DATA RECORDS →
= = = = =
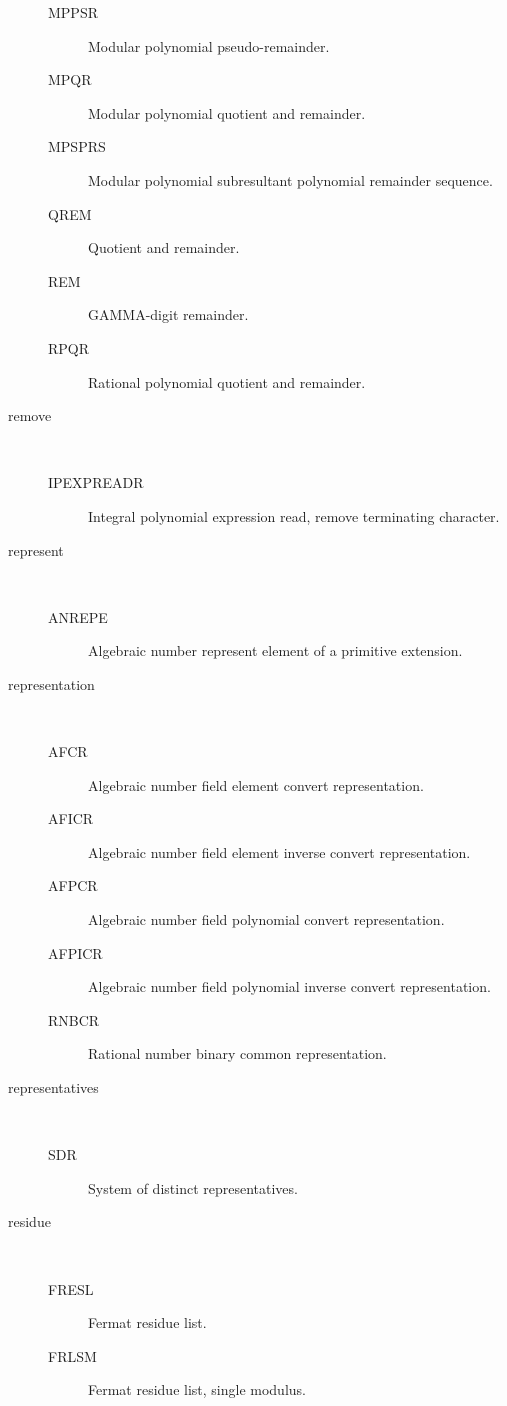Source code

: \begin{description}
\begin{description}
  \item[MPPSR]  Modular polynomial pseudo-remainder.
  \item[MPQR]  Modular polynomial quotient and remainder.
  \item[MPSPRS]  Modular polynomial subresultant polynomial remainder
    sequence.
  \item[QREM]  Quotient and remainder.
  \item[REM]  GAMMA-digit remainder.
  \item[RPQR]  Rational polynomial quotient and remainder.
  \end{description}
\item[remove] \ \ 
  \begin{description}
  \item[IPEXPREADR]  Integral polynomial expression read, remove terminating
    character.
  \end{description}
\item[represent] \ \ 
  \begin{description}
  \item[ANREPE]  Algebraic number represent element of a primitive extension.
  \end{description}
\item[representation] \ \ 
  \begin{description}
  \item[AFCR]  Algebraic number field element convert representation.
  \item[AFICR]  Algebraic number field element inverse convert representation.
  \item[AFPCR]  Algebraic number field polynomial convert representation.
  \item[AFPICR]  Algebraic number field polynomial inverse convert
    representation.
  \item[RNBCR]  Rational number binary common representation.
  \end{description}
\item[representatives] \ \ 
  \begin{description}
  \item[SDR]  System of distinct representatives.
  \end{description}
\item[residue] \ \ 
  \begin{description}
  \item[FRESL]  Fermat residue list.
  \item[FRLSM]  Fermat residue list, single modulus.
  \end{description}

\end{description}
= = = = =
INSTRUCTIONS TO FOLLOW →
Count every line of the listing that includes the word "Modular", then give that count and no other words.

EXERCISE RESULT →
3